··· Given entries

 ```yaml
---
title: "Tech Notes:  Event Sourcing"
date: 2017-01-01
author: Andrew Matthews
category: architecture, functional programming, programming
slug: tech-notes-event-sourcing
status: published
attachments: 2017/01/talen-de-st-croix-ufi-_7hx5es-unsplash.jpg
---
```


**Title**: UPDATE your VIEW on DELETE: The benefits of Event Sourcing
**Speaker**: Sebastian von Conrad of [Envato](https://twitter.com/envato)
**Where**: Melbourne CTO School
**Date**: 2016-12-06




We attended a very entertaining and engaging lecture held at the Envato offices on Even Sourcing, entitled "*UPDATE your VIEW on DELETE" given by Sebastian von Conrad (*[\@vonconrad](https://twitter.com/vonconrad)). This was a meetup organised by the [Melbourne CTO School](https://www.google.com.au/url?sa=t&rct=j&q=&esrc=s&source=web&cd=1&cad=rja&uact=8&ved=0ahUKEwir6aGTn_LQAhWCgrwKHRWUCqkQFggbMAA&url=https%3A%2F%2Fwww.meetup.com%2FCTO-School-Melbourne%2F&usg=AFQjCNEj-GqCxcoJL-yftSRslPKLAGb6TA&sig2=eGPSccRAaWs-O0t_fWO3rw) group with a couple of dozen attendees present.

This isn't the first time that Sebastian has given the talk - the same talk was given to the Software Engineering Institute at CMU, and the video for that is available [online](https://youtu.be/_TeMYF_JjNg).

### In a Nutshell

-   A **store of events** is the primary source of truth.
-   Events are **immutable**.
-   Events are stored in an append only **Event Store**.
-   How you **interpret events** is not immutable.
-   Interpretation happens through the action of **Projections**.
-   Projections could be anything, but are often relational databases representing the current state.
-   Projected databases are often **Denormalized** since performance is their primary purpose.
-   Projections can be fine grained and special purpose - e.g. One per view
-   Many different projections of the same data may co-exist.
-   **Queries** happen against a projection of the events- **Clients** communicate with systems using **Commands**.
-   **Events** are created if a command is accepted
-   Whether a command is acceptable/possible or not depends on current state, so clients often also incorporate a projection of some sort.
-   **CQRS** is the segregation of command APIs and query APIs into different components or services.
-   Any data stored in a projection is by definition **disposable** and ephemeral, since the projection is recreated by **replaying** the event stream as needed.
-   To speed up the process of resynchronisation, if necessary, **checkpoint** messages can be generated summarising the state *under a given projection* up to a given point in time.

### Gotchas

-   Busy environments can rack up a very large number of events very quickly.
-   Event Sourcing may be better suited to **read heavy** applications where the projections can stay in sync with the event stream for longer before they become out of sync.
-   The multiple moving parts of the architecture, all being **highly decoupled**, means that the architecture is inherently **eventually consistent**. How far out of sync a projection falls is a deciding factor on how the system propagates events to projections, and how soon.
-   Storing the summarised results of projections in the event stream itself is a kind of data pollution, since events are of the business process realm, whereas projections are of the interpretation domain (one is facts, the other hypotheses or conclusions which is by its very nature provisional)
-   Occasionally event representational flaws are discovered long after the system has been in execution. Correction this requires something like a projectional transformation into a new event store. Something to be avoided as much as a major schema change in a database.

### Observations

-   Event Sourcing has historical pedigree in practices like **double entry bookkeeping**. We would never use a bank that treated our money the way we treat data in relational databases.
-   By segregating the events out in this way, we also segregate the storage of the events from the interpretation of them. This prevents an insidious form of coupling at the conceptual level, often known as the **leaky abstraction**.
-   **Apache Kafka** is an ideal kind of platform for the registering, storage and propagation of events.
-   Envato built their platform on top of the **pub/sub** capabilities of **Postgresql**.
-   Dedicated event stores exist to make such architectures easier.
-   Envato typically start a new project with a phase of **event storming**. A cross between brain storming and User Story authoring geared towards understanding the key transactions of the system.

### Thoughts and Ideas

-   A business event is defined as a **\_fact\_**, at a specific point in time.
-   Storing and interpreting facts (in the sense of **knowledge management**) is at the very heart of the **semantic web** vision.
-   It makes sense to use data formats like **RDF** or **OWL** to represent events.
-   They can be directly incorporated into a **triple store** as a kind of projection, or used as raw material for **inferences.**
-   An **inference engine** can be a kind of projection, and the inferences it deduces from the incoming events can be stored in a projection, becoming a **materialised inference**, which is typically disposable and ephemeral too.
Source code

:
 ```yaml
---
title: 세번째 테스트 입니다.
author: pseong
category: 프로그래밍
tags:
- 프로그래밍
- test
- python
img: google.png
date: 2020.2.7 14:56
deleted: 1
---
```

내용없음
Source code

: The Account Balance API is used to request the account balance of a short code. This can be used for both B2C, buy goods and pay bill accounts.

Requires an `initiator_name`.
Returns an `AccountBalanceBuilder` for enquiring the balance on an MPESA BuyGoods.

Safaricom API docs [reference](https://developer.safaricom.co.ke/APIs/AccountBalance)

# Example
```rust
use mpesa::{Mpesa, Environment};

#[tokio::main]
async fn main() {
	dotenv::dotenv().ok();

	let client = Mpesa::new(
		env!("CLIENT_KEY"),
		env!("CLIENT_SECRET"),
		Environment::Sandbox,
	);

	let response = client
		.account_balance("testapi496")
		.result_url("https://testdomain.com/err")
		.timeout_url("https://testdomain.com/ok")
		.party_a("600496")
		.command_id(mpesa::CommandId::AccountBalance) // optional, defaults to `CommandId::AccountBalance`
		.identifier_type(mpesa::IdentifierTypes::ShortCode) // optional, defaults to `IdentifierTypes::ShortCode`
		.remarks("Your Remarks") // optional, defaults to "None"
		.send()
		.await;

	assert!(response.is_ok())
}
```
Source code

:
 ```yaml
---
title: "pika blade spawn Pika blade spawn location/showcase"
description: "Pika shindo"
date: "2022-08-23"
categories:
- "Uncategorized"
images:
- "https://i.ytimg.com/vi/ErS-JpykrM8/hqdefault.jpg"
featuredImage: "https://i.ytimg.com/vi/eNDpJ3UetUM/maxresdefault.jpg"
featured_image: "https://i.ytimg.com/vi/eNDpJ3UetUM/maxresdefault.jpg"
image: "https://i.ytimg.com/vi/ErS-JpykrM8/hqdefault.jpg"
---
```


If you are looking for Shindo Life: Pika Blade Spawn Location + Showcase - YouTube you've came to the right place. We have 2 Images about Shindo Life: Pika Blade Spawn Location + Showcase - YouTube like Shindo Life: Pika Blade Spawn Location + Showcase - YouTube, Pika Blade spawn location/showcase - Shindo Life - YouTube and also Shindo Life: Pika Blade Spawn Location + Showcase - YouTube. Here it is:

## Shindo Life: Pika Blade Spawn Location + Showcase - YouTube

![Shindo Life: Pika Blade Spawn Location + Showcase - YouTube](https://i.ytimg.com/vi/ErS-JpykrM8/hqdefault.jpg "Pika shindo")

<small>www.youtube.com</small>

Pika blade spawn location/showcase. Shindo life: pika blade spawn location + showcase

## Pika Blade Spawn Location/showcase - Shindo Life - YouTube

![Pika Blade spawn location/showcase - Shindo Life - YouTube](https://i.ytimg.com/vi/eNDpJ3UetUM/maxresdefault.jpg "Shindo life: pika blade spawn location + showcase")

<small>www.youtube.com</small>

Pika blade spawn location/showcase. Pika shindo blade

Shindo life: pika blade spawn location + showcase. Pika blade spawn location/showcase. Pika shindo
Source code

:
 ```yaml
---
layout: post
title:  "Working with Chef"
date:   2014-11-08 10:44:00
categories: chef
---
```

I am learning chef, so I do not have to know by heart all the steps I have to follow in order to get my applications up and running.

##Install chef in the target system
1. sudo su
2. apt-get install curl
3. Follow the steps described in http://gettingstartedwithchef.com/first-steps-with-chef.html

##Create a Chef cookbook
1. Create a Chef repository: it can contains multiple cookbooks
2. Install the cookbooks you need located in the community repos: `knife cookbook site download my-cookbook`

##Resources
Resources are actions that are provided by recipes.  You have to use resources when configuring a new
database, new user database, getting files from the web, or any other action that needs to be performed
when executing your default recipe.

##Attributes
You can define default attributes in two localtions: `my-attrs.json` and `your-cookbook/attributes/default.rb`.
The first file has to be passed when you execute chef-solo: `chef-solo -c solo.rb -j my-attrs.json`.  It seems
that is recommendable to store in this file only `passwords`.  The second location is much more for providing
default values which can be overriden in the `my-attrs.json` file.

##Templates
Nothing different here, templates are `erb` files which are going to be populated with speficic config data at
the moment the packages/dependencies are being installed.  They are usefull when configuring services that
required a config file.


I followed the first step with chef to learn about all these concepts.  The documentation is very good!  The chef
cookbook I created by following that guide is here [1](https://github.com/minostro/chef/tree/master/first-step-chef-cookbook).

······

Above are the records; from them, give again exactly the lines from the one containing "given point in time." to the one containing "very nature provisional)", both lines included, and nothing more.

-   To speed up the process of resynchronisation, if necessary, **checkpoint** messages can be generated summarising the state *under a given projection* up to a given point in time.

### Gotchas

-   Busy environments can rack up a very large number of events very quickly.
-   Event Sourcing may be better suited to **read heavy** applications where the projections can stay in sync with the event stream for longer before they become out of sync.
-   The multiple moving parts of the architecture, all being **highly decoupled**, means that the architecture is inherently **eventually consistent**. How far out of sync a projection falls is a deciding factor on how the system propagates events to projections, and how soon.
-   Storing the summarised results of projections in the event stream itself is a kind of data pollution, since events are of the business process realm, whereas projections are of the interpretation domain (one is facts, the other hypotheses or conclusions which is by its very nature provisional)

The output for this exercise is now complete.